Jose Mourinho’s claims of being hamstrung by a lack of firepower since he returned to Chelsea last summer will hold little weight next season. The Chelsea boss looks to have finally got the striker he craved, with the Blues having agreed a £32 million deal to sign Atletico Madrid’s Diego Costa, according to Sky Sports sources.
The Brazilian-born Spain international has been linked to Chelsea for several months, and it appears that the transfer will be officially announced in early June. That will be after Costa attempts to fire his club to both the La Liga title in a final-day decider against Barcelona next Saturday and then the Champions League crown when Atletico meet rivals Real Madrid in the final in Lisbon the following week. With 36 goals to his name already this season, Costa has played a major part in Atletico’s incredible season.
And now Mourinho must be hoping that Costa can lead Chelsea to similar feats next season. The Portuguese has paid the price for putting all his eggs in Wayne Rooney’s basket last summer when attempting to capture a leading marksman after Radamel Falcao and Edinson Cavani had proven out of Chelsea’s price range.
Samuel Eto’o arrived on a free transfer, and a hefty salary, and has been the pick of Chelsea’s strikers, but he was not the player required. Chelsea have relied far too heavily on the pace of their attacking midfielders on the counter-attack this season, meaning that when either the space was denied them to break at pace, or the likes of Eden Hazard, Oscar and Willian were off their game, Chelsea had very little to offer going forward. The losses that cost them the Premier League title came against Aston Villa, Crystal Palace and Sunderland, all of whom were able to sit back and frustrate Chelsea. The same was in large part true in Chelsea’s exit in the Champions League at the hands of Costa’s current club in the semifinals.
Mourinho deployed similar tactics in his first spell at Stamford Bridge, of course, to, largely, success. One of the key differences between then and now, however, was the presence of Didier Drogba, a player capable of being a true penalty-box presence and allowing Chelsea to go direct. In Diego Costa it is hard not to see the resemblances with the legendary Ivorian.

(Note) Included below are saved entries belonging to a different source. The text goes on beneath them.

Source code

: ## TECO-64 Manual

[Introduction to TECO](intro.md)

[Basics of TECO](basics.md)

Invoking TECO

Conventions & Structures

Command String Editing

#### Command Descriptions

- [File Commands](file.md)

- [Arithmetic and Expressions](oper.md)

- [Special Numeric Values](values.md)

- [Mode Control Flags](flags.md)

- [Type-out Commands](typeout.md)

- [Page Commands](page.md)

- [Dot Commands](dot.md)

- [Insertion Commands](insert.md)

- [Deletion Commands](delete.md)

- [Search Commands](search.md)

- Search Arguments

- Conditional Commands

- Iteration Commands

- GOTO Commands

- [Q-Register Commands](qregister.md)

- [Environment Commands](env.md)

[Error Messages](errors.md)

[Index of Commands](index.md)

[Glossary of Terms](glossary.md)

Like Drogba, Costa did not come to prominence until later in his career than most top players do in the modern game. Costa did not get into double figures in goals in the top flight until two years ago when aged 23 and on loan at Rayo Vallecano. This is only his second season as a regular for Atletico, and the first campaign in which he has scored more than 10 league goals. With a player without a record of having delivered the goods consistently over a number of years, there is an inherent risk involved in committing such large sums of money as Chelsea appear to have done.

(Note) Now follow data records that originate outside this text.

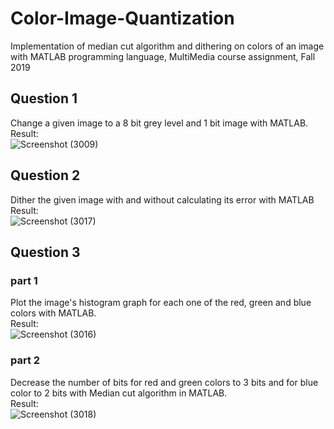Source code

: # Color-Image-Quantization
Implementation of median cut algorithm and dithering on colors of an image with MATLAB programming language, MultiMedia course assignment, Fall 2019 <br/>
## Question 1
Change a given image to a 8 bit grey level and 1 bit image with MATLAB. <br/>
Result: <br/>
![Screenshot (3009)](https://user-images.githubusercontent.com/38253772/149283751-23d6a8e4-b698-4ad3-93ed-56d04c9baa34.png)
## Question 2
Dither the given image with and without calculating its error with MATLAB<br/>
Result: <br/>
![Screenshot (3017)](https://user-images.githubusercontent.com/38253772/149294696-0d00016c-f2ea-4ada-a411-033c6a8113c5.png)
## Question 3
### part 1
Plot the image's histogram graph for each one of the red, green and blue colors with MATLAB.<br/>
Result:<br/>
![Screenshot (3016)](https://user-images.githubusercontent.com/38253772/149294740-c01884d3-925e-4588-9efe-3d85f6954aca.png)
### part 2
Decrease the number of bits for red and green colors to 3 bits and for blue color to 2 bits with Median cut algorithm in MATLAB.<br/>
Result:<br/>
![Screenshot (3018)](https://user-images.githubusercontent.com/38253772/149294777-d446e87f-a159-4e4d-8222-65492e4e82eb.png)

But there is certainly reason to believe that Costa will turn out as shrewd an investment as Drogba did 10 years ago. Like Drogba, is more than just a goalscorer. He occupies defenders for the full 90 minutes, a thorn in the side of the opposition with his aggressive physicality, technical ability and gamesmanship. Certainly Costa will fit smoothly into Mourinho’s ethos of winning at almost all costs. He also will have no trouble adapting to Mourinho’s desire to have every player put the team first and, like Drogba, will also contribute considerably when the team is without the ball. Chelsea’s first big signing of the summer offers plenty of hope that Mourinho’s second season back at Stamford Bridge will not end trophyless.